▶ [TRY IT]:
Every line from the one containing "fields and features" to the one containing "### Load Sample data" in the records below, both included, must be set down exactly, and no other line.

*** Opening of LISTED ENTRIES ***

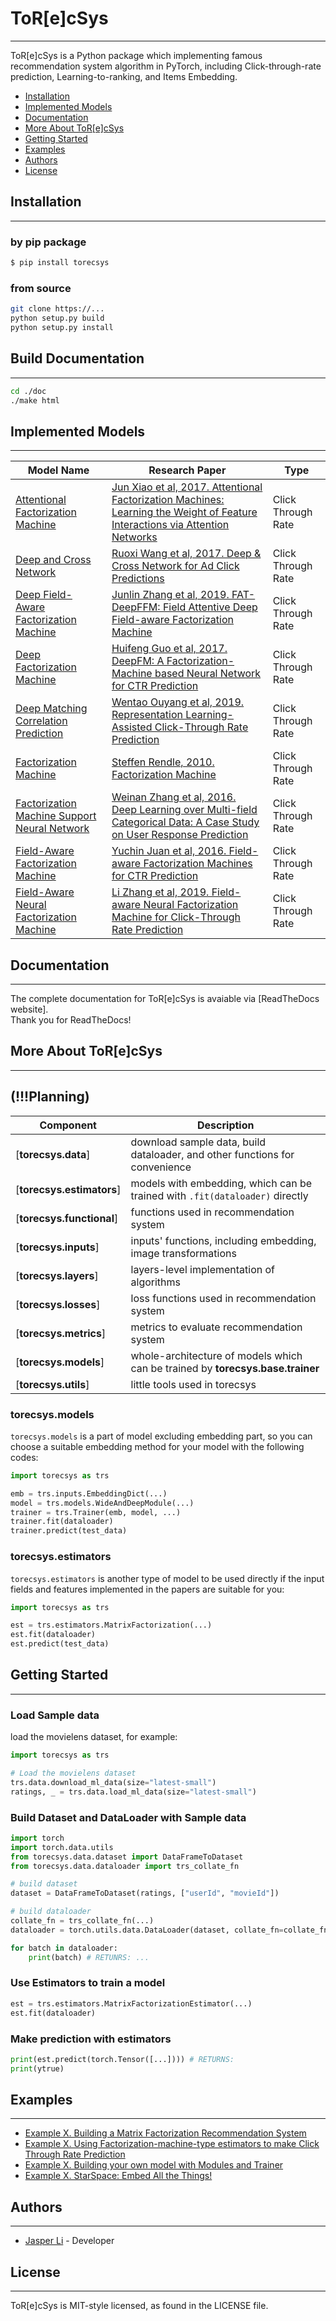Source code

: # ToR[e]cSys

--------------------------------------------------------------------------------

ToR[e]cSys is a Python package which implementing famous recommendation system
algorithm in PyTorch, including Click-through-rate prediction, Learning-to-ranking, 
and Items Embedding.

- [Installation](#installation)
- [Implemented Models](#implemented-models)
- [Documentation](#documentation)
- [More About ToR[e]cSys](#more-about-torecsys)
- [Getting Started](#getting-started)
- [Examples](#examples)
- [Authors](#authors)
- [License](#license)


## Installation
--------------------------------------------------------------------------------

### by pip package
```bash
$ pip install torecsys 
```

### from source
```bash
git clone https://...
python setup.py build
python setup.py install
```

## Build Documentation
--------------------------------------------------------------------------------
```bash
cd ./doc
./make html
```

## Implemented Models
--------------------------------------------------------------------------------
| Model Name | Research Paper | Type |
| ---------- | -------------- | ---- |
| [Attentional Factorization Machine](torecsys/models/ctr/attentional_factorization_machine.py) | [Jun Xiao et al, 2017. Attentional Factorization Machines: Learning the Weight of Feature Interactions via Attention Networks](https://arxiv.org/abs/1708.04617) | Click Through Rate |
| [Deep and Cross Network](torecsys/models/ctr/deep_and_cross_network.py) | [Ruoxi Wang et al, 2017. Deep & Cross Network for Ad Click Predictions](https://arxiv.org/abs/1708.05123) | Click Through Rate |
| [Deep Field-Aware Factorization Machine](torecsys/models/ctr/deep_ffm.py) | [Junlin Zhang et al, 2019. FAT-DeepFFM: Field Attentive Deep Field-aware Factorization Machine](https://arxiv.org/abs/1905.06336) | Click Through Rate |
| [Deep Factorization Machine](torecsys/models/ctr/deep_fm.py) | [Huifeng Guo et al, 2017. DeepFM: A Factorization-Machine based Neural Network for CTR Prediction](https://arxiv.org/abs/1703.04247) | Click Through Rate |
| [Deep Matching Correlation Prediction](torecsys/models/ctr/deep_mcp.py) | [Wentao Ouyang et al, 2019. Representation Learning-Assisted Click-Through Rate Prediction](https://arxiv.org/pdf/1906.04365.pdf) | Click Through Rate |
| [Factorization Machine](torecsys/models/ctr/factorization_machine.py) | [Steffen Rendle, 2010. Factorization Machine](https://www.csie.ntu.edu.tw/~b97053/paper/Rendle2010FM.pdf) | Click Through Rate |
| [Factorization Machine Support Neural Network](torecsys/models/ctr/factorization_machine_supported_neural_network.py) | [Weinan Zhang et al, 2016. Deep Learning over Multi-field Categorical Data: A Case Study on User Response Prediction](https://arxiv.org/abs/1601.02376) | Click Through Rate |
| [Field-Aware Factorization Machine](torecsys/models/ctr/field_aware_factorization_machine.py) | [Yuchin Juan et al, 2016. Field-aware Factorization Machines for CTR Prediction](https://www.csie.ntu.edu.tw/~cjlin/papers/ffm.pdf) | Click Through Rate |
| [Field-Aware Neural Factorization Machine](torecsys/models/ctr/field_aware_neural_factorization_machine.py) | [Li Zhang et al, 2019. Field-aware Neural Factorization Machine for Click-Through Rate Prediction](https://arxiv.org/abs/1902.09096) | Click Through Rate |


## Documentation
--------------------------------------------------------------------------------
The complete documentation for ToR[e]cSys is avaiable via [ReadTheDocs website].  
Thank you for ReadTheDocs!


## More About ToR[e]cSys
--------------------------------------------------------------------------------
## (!!!Planning)
| Component | Description |
| --------- | ----------- |
| [**torecsys.data**] | download sample data, build dataloader, and other functions for convenience |
| [**torecsys.estimators**] | models with embedding, which can be trained with ```.fit(dataloader)``` directly |
| [**torecsys.functional**] | functions used in recommendation system |
| [**torecsys.inputs**] | inputs' functions, including embedding, image transformations |
| [**torecsys.layers**] | layers-level implementation of algorithms |
| [**torecsys.losses**] | loss functions used in recommendation system |
| [**torecsys.metrics**] | metrics to evaluate recommendation system |
| [**torecsys.models**] | whole-architecture of models which can be trained by **torecsys.base.trainer** |
| [**torecsys.utils**] | little tools used in torecsys |


### torecsys.models
```torecsys.models``` is a part of model excluding embedding part, so you can choose 
a suitable embedding method for your model with the following codes:

```python
import torecsys as trs

emb = trs.inputs.EmbeddingDict(...)
model = trs.models.WideAndDeepModule(...)
trainer = trs.Trainer(emb, model, ...)
trainer.fit(dataloader)
trainer.predict(test_data)
```

### torecsys.estimators
```torecsys.estimators``` is another type of model to be used directly if the input 
fields and features implemented in the papers are suitable for you:

```python
import torecsys as trs

est = trs.estimators.MatrixFactorization(...)
est.fit(dataloader)
est.predict(test_data)
```


## Getting Started
--------------------------------------------------------------------------------
### Load Sample data
load the movielens dataset, for example:
```python
import torecsys as trs

# Load the movielens dataset
trs.data.download_ml_data(size="latest-small")
ratings, _ = trs.data.load_ml_data(size="latest-small")

```

### Build Dataset and DataLoader with Sample data
```python
import torch
import torch.data.utils
from torecsys.data.dataset import DataFrameToDataset
from torecsys.data.dataloader import trs_collate_fn

# build dataset
dataset = DataFrameToDataset(ratings, ["userId", "movieId"])

# build dataloader
collate_fn = trs_collate_fn(...)
dataloader = torch.utils.data.DataLoader(dataset, collate_fn=collate_fn)

for batch in dataloader:
    print(batch) # RETUNRS: ...

```

### Use Estimators to train a model
```python
est = trs.estimators.MatrixFactorizationEstimator(...)
est.fit(dataloader)


```

### Make prediction with estimators
```python
print(est.predict(torch.Tensor([...]))) # RETURNS: 
print(ytrue)

```


## Examples
--------------------------------------------------------------------------------
* [Example X. Building a Matrix Factorization Recommendation System](https://github.com)
* [Example X. Using Factorization-machine-type estimators to make Click Through Rate Prediction](https://github.com)
* [Example X. Building your own model with Modules and Trainer](https://github.com)
* [Example X. StarSpace: Embed All the Things!](https://github.com)


## Authors
--------------------------------------------------------------------------------
* [Jasper Li](https://github.com) - Developer


## License
--------------------------------------------------------------------------------
ToR[e]cSys is MIT-style licensed, as found in the LICENSE file.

*** Close of LISTED ENTRIES ***

▶ [TASK RESULT]:
fields and features implemented in the papers are suitable for you:

```python
import torecsys as trs

est = trs.estimators.MatrixFactorization(...)
est.fit(dataloader)
est.predict(test_data)
```


## Getting Started
--------------------------------------------------------------------------------
### Load Sample data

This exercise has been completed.